■ Material to process

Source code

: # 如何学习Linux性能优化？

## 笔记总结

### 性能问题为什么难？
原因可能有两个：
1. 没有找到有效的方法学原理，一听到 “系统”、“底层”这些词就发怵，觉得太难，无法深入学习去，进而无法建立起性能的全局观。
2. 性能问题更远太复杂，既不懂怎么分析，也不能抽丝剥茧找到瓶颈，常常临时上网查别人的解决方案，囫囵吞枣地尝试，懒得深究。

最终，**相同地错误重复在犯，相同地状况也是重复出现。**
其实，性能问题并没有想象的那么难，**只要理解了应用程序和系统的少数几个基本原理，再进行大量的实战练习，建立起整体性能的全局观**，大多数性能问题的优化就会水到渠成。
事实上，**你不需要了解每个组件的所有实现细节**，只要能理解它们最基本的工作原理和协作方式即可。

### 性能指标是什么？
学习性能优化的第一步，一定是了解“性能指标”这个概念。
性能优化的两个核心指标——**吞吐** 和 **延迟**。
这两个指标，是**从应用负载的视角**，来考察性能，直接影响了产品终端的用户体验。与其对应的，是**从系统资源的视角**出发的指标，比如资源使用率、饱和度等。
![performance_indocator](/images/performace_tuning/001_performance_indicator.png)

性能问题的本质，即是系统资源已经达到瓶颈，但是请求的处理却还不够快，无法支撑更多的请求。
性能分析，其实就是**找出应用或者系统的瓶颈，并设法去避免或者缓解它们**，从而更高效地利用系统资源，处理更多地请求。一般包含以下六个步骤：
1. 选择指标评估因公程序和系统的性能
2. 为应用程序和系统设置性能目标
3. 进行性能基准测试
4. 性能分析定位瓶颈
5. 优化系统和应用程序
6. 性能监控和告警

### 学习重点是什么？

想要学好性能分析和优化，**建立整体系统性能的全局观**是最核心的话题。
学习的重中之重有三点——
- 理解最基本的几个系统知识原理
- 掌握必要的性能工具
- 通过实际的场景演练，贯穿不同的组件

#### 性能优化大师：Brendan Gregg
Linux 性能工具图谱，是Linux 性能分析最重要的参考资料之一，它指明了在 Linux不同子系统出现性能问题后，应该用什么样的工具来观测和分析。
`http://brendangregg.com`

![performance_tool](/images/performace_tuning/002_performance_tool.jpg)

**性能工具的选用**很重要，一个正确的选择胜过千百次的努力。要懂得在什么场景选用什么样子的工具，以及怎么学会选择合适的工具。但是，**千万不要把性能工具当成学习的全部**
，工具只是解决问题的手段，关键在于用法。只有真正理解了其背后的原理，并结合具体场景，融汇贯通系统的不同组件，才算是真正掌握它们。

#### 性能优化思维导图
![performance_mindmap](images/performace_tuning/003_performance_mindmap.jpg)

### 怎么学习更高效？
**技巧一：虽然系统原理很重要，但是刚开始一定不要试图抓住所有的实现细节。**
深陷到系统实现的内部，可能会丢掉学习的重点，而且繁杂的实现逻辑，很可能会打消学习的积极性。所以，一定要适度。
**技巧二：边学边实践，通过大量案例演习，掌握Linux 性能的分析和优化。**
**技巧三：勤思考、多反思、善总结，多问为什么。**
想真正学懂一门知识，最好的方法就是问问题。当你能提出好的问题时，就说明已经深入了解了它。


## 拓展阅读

■ Task
Reproduce each line of the entries in which the word "images" is found.

■ Solution for this problem
![performance_indocator](/images/performace_tuning/001_performance_indicator.png)
![performance_tool](/images/performace_tuning/002_performance_tool.jpg)
![performance_mindmap](images/performace_tuning/003_performance_mindmap.jpg)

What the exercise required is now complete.